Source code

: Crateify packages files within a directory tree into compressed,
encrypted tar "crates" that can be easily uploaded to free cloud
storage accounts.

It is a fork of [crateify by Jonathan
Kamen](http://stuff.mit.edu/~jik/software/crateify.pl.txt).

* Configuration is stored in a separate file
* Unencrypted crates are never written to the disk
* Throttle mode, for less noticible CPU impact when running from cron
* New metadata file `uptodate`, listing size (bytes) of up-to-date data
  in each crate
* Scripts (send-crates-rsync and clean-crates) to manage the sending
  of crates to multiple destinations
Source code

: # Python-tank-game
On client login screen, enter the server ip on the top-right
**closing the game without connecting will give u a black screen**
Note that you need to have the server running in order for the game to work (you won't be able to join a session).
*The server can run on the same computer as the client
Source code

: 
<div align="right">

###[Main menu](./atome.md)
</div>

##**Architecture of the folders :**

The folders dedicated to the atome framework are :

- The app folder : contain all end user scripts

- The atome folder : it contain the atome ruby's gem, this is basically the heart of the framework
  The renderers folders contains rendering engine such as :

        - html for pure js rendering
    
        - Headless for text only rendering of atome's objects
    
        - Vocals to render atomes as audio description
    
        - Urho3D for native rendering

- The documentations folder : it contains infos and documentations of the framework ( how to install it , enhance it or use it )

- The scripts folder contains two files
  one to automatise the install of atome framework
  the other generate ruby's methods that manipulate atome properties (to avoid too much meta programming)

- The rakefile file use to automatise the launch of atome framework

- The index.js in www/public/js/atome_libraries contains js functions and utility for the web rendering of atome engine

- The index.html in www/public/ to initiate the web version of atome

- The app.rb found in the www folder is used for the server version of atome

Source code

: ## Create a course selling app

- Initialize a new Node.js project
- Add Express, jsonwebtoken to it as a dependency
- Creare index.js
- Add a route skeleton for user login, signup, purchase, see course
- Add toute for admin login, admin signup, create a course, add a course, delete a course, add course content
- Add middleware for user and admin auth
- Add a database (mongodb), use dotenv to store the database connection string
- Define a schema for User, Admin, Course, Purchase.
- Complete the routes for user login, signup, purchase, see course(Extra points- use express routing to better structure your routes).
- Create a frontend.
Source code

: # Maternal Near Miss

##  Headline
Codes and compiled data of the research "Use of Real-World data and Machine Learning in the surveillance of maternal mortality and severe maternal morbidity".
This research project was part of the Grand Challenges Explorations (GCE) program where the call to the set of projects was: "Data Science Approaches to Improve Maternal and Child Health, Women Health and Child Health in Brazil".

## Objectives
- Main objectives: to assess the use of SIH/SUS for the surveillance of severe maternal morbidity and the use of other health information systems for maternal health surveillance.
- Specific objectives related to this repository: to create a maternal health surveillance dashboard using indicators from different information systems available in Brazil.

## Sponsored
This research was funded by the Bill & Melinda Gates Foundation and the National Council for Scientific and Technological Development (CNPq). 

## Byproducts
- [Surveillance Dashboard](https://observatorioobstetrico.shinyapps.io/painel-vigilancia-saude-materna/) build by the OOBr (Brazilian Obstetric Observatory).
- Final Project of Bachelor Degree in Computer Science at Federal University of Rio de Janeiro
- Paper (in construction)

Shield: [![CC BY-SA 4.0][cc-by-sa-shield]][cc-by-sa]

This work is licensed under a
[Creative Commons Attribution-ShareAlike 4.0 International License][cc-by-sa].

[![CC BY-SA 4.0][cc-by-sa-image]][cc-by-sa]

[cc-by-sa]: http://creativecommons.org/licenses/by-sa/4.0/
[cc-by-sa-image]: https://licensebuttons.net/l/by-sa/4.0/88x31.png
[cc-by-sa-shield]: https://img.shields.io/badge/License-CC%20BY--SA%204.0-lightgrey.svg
────────────────────
### What the exercise asks
Filter the material for the word "rendering" and copy each matching line.

### Result of the exercise
  The renderers folders contains rendering engine such as :
        - html for pure js rendering
        - Headless for text only rendering of atome's objects
        - Urho3D for native rendering
- The index.js in www/public/js/atome_libraries contains js functions and utility for the web rendering of atome engine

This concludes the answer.